Your task
Could you output every record below exactly as it appears?

Collected data

#####

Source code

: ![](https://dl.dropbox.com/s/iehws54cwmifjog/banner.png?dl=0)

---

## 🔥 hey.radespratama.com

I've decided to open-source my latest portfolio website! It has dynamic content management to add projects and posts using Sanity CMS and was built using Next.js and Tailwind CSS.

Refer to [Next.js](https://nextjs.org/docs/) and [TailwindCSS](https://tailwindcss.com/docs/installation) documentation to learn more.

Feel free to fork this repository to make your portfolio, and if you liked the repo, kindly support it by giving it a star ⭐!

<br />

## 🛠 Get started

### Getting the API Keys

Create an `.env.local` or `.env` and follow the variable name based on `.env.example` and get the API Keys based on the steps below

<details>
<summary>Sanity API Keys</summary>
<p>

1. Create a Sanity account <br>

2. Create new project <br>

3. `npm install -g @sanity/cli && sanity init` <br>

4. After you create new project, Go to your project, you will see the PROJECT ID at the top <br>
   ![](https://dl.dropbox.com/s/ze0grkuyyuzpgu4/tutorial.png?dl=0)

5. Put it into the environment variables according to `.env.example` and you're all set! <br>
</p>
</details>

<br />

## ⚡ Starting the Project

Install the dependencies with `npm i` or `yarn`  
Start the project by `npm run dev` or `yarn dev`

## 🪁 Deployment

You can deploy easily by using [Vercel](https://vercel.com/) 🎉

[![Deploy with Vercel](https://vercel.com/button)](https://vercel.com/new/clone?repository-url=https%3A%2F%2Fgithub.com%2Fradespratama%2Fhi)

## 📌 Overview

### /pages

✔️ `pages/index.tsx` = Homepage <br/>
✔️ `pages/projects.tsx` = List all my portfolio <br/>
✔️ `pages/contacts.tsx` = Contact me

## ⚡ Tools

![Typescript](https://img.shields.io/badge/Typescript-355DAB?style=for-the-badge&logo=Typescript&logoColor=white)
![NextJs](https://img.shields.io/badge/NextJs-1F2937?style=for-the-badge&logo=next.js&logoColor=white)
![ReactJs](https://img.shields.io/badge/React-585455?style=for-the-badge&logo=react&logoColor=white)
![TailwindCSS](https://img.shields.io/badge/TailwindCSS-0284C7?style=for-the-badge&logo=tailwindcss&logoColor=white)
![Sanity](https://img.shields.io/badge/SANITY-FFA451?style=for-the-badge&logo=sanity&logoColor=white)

#####

Expected answer
Source code

: ![](https://dl.dropbox.com/s/iehws54cwmifjog/banner.png?dl=0)

---

## 🔥 hey.radespratama.com

I've decided to open-source my latest portfolio website! It has dynamic content management to add projects and posts using Sanity CMS and was built using Next.js and Tailwind CSS.

Refer to [Next.js](https://nextjs.org/docs/) and [TailwindCSS](https://tailwindcss.com/docs/installation) documentation to learn more.

Feel free to fork this repository to make your portfolio, and if you liked the repo, kindly support it by giving it a star ⭐!

<br />

## 🛠 Get started

### Getting the API Keys

Create an `.env.local` or `.env` and follow the variable name based on `.env.example` and get the API Keys based on the steps below

<details>
<summary>Sanity API Keys</summary>
<p>

1. Create a Sanity account <br>

2. Create new project <br>

3. `npm install -g @sanity/cli && sanity init` <br>

4. After you create new project, Go to your project, you will see the PROJECT ID at the top <br>
   ![](https://dl.dropbox.com/s/ze0grkuyyuzpgu4/tutorial.png?dl=0)

5. Put it into the environment variables according to `.env.example` and you're all set! <br>
</p>
</details>

<br />

## ⚡ Starting the Project

Install the dependencies with `npm i` or `yarn`  
Start the project by `npm run dev` or `yarn dev`

## 🪁 Deployment

You can deploy easily by using [Vercel](https://vercel.com/) 🎉

[![Deploy with Vercel](https://vercel.com/button)](https://vercel.com/new/clone?repository-url=https%3A%2F%2Fgithub.com%2Fradespratama%2Fhi)

## 📌 Overview

### /pages

✔️ `pages/index.tsx` = Homepage <br/>
✔️ `pages/projects.tsx` = List all my portfolio <br/>
✔️ `pages/contacts.tsx` = Contact me

## ⚡ Tools

![Typescript](https://img.shields.io/badge/Typescript-355DAB?style=for-the-badge&logo=Typescript&logoColor=white)
![NextJs](https://img.shields.io/badge/NextJs-1F2937?style=for-the-badge&logo=next.js&logoColor=white)
![ReactJs](https://img.shields.io/badge/React-585455?style=for-the-badge&logo=react&logoColor=white)
![TailwindCSS](https://img.shields.io/badge/TailwindCSS-0284C7?style=for-the-badge&logo=tailwindcss&logoColor=white)
![Sanity](https://img.shields.io/badge/SANITY-FFA451?style=for-the-badge&logo=sanity&logoColor=white)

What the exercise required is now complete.